WHAT THE TASK ASKS: Looking at the data below, state how many lines contain "플레이어를". No other words are wanted.
** DATASET ENTRIES follows **
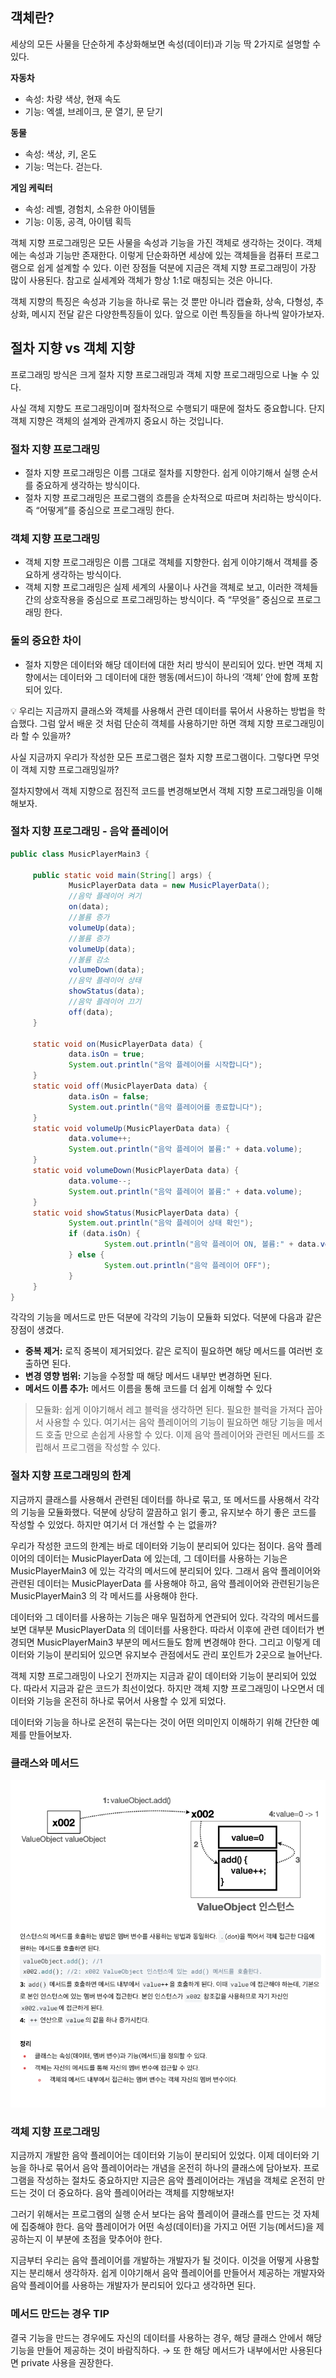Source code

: ## 객체란?

세상의 모든 사물을 단순하게 추상화해보면 속성(데이터)과 기능 딱 2가지로 설명할 수 있다.

**자동차**

- 속성: 차량 색상, 현재 속도
- 기능: 엑셀, 브레이크, 문 열기, 문 닫기

**동물**

- 속성: 색상, 키, 온도
- 기능: 먹는다. 걷는다.

**게임 케릭터**

- 속성: 레벨, 경험치, 소유한 아이템들
- 기능: 이동, 공격, 아이템 획득

객체 지향 프로그래밍은 모든 사물을 속성과 기능을 가진 객체로 생각하는 것이다. 객체에는 속성과 기능만 존재한다. 
이렇게 단순화하면 세상에 있는 객체들을 컴퓨터 프로그램으로 쉽게 설계할 수 있다.
이런 장점들 덕분에 지금은 객체 지향 프로그래밍이 가장 많이 사용된다.
참고로 실세계와 객체가 항상 1:1로 매칭되는 것은 아니다.

객체 지향의 특징은 속성과 기능을 하나로 묶는 것 뿐만 아니라 캡슐화, 상속, 다형성, 추상화, 메시지 전달 같은 다양한특징들이 있다. 앞으로 이런 특징들을 하나씩 알아가보자.


## 절차 지향 vs 객체 지향

프로그래밍 방식은 크게 절차 지향 프로그래밍과 객체 지향 프로그래밍으로 나눌 수 있다.

사실 객체 지향도 프로그래밍이며 절차적으로 수행되기 때문에 절차도 중요합니다. 단지 객체 지향은 객체의 설계와 관계까지 중요시 하는 것입니다.

### 절차 지향 프로그래밍

- 절차 지향 프로그래밍은 이름 그대로 절차를 지향한다. 쉽게 이야기해서 실행 순서를 중요하게 생각하는 방식이다.
- 절차 지향 프로그래밍은 프로그램의 흐름을 순차적으로 따르며 처리하는 방식이다. 즉 “어떻게”를 중심으로 프로그래밍 한다.

### 객체 지향 프로그래밍

- 객체 지향 프로그래밍은 이름 그대로 객체를 지향한다. 쉽게 이야기해서 객체를 중요하게 생각하는 방식이다.
- 객체 지향 프로그래밍은 실제 세계의 사물이나 사건을 객체로 보고, 이러한 객체들 간의 상호작용을 중심으로 프로그래밍하는 방식이다. 즉 “무엇을” 중심으로 프로그래밍 한다.

### 둘의 중요한 차이

- 절차 지향은 데이터와 해당 데이터에 대한 처리 방식이 분리되어 있다. 반면 객체 지향에서는 데이터와 그 데이터에 대한 행동(메서드)이 하나의 ‘객체’ 안에 함께 포함되어 있다.

<aside>
💡 우리는 지금까지 클래스와 객체를 사용해서 관련 데이터를 묶어서 사용하는 방법을 학습했다. 그럼 앞서 배운 것 처럼 단순히 객체를 사용하기만 하면 객체 지향 프로그래밍이라 할 수 있을까?

사실 지금까지 우리가 작성한 모든 프로그램은 절차 지향 프로그램이다.
그렇다면 무엇이 객체 지향 프로그래밍일까?

</aside>

절차지향에서 객체 지향으로 점진적 코드를 변경해보면서 객체 지향 프로그래밍을 이해해보자.

### 절차 지향 프로그래밍 - 음악 플레이어

```java
public class MusicPlayerMain3 {

	 public static void main(String[] args) {
			 MusicPlayerData data = new MusicPlayerData();
			 //음악 플레이어 켜기
			 on(data);
			 //볼륨 증가
			 volumeUp(data);
			 //볼륨 증가
			 volumeUp(data);
			 //볼륨 감소
			 volumeDown(data);
			 //음악 플레이어 상태
			 showStatus(data);
			 //음악 플레이어 끄기
			 off(data);
	 }
	 
	 static void on(MusicPlayerData data) {
			 data.isOn = true;
			 System.out.println("음악 플레이어를 시작합니다");
	 }
	 static void off(MusicPlayerData data) {
			 data.isOn = false;
			 System.out.println("음악 플레이어를 종료합니다");
	 }
	 static void volumeUp(MusicPlayerData data) {
			 data.volume++;
			 System.out.println("음악 플레이어 볼륨:" + data.volume);
	 }
	 static void volumeDown(MusicPlayerData data) {
			 data.volume--;
			 System.out.println("음악 플레이어 볼륨:" + data.volume);
	 }
	 static void showStatus(MusicPlayerData data) {
			 System.out.println("음악 플레이어 상태 확인");
			 if (data.isOn) {
					 System.out.println("음악 플레이어 ON, 볼륨:" + data.volume);
			 } else {
					 System.out.println("음악 플레이어 OFF");
			 }
	 }
}
```

각각의 기능을 메서드로 만든 덕분에 각각의 기능이 모듈화 되었다. 덕분에 다음과 같은 장점이 생겼다.

- **중복 제거:** 로직 중복이 제거되었다. 같은 로직이 필요하면 해당 메서드를 여러번 호출하면 된다.
- **변경 영향 범위:** 기능을 수정할 때 해당 메서드 내부만 변경하면 된다.
- **메서드 이름 추가:** 메서드 이름을 통해 코드를 더 쉽게 이해할 수 있다

> 모듈화: 쉽게 이야기해서 레고 블럭을 생각하면 된다. 필요한 블럭을 가져다 꼽아서 사용할 수 있다. 여기서는 음악 플레이어의 기능이 필요하면 해당 기능을 메서드 호출 만으로 손쉽게 사용할 수 있다. 이제 음악 플레이어와 관련된 메서드를 조립해서 프로그램을 작성할 수 있다.
> 

### 절차 지향 프로그래밍의 한계

지금까지 클래스를 사용해서 관련된 데이터를 하나로 묶고, 또 메서드를 사용해서 각각의 기능을 모듈화했다. 덕분에 상당히 깔끔하고 읽기 좋고, 유지보수 하기 좋은 코드를 작성할 수 있었다. 하지만 여기서 더 개선할 수 는 없을까?

우리가 작성한 코드의 한계는 바로 데이터와 기능이 분리되어 있다는 점이다. 음악 플레이어의 데이터는 MusicPlayerData 에 있는데, 그 데이터를 사용하는 기능은 MusicPlayerMain3 에 있는 각각의 메서드에 분리되어 있다. 그래서 음악 플레이어와 관련된 데이터는 MusicPlayerData 를 사용해야 하고, 음악 플레이어와 관련된기능은 MusicPlayerMain3 의 각 메서드를 사용해야 한다.

데이터와 그 데이터를 사용하는 기능은 매우 밀접하게 연관되어 있다. 각각의 메서드를 보면 대부분
MusicPlayerData 의 데이터를 사용한다. 따라서 이후에 관련 데이터가 변경되면 MusicPlayerMain3 부분의 메서드들도 함께 변경해야 한다. 그리고 이렇게 데이터와 기능이 분리되어 있으면 유지보수 관점에서도 관리 포인트가 2곳으로 늘어난다.

객체 지향 프로그래밍이 나오기 전까지는 지금과 같이 데이터와 기능이 분리되어 있었다. 따라서 지금과 같은 코드가 최선이었다. 하지만 객체 지향 프로그래밍이 나오면서 데이터와 기능을 온전히 하나로 묶어서 사용할 수 있게 되었다.

데이터와 기능을 하나로 온전히 묶는다는 것이 어떤 의미인지 이해하기 위해 간단한 예제를 만들어보자.

### 클래스와 메서드

![OOP1](/images/OOP1.png)

### 객체 지향 프로그래밍

지금까지 개발한 음악 플레이어는 데이터와 기능이 분리되어 있었다. 이제 데이터와 기능을 하나로 묶어서 음악 플레이어라는 개념을 온전히 하나의 클래스에 담아보자. 프로그램을 작성하는 절차도 중요하지만 지금은 음악 플레이어라는 개념을 객체로 온전히 만드는 것이 더 중요하다. 음악 플레이어라는 객체를 지향해보자!

그러기 위해서는 프로그램의 실행 순서 보다는 음악 플레이어 클래스를 만드는 것 자체에 집중해야 한다. 음악 플레이어가 어떤 속성(데이터)을 가지고 어떤 기능(메서드)을 제공하는지 이 부분에 초점을 맞추어야 한다.

지금부터 우리는 음악 플레이어를 개발하는 개발자가 될 것이다. 이것을 어떻게 사용할지는 분리해서 생각하자. 쉽게 이야기해서 음악 플레이어를 만들어서 제공하는 개발자와 음악 플레이어를 사용하는 개발자가 분리되어 있다고 생각하면 된다.

### 메서드 만드는 경우 TIP

결국 기능을 만드는 경우에도 자신의 데이터를 사용하는 경우, 해당 클래스 안에서 해당 기능을 만들어 제공하는 것이 바람직하다. → 또 한 해당 메서드가 내부에서만 사용된다면 private 사용을 권장한다.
** End of DATASET ENTRIES **
SOLUTION FOR THIS EXERCISE: 3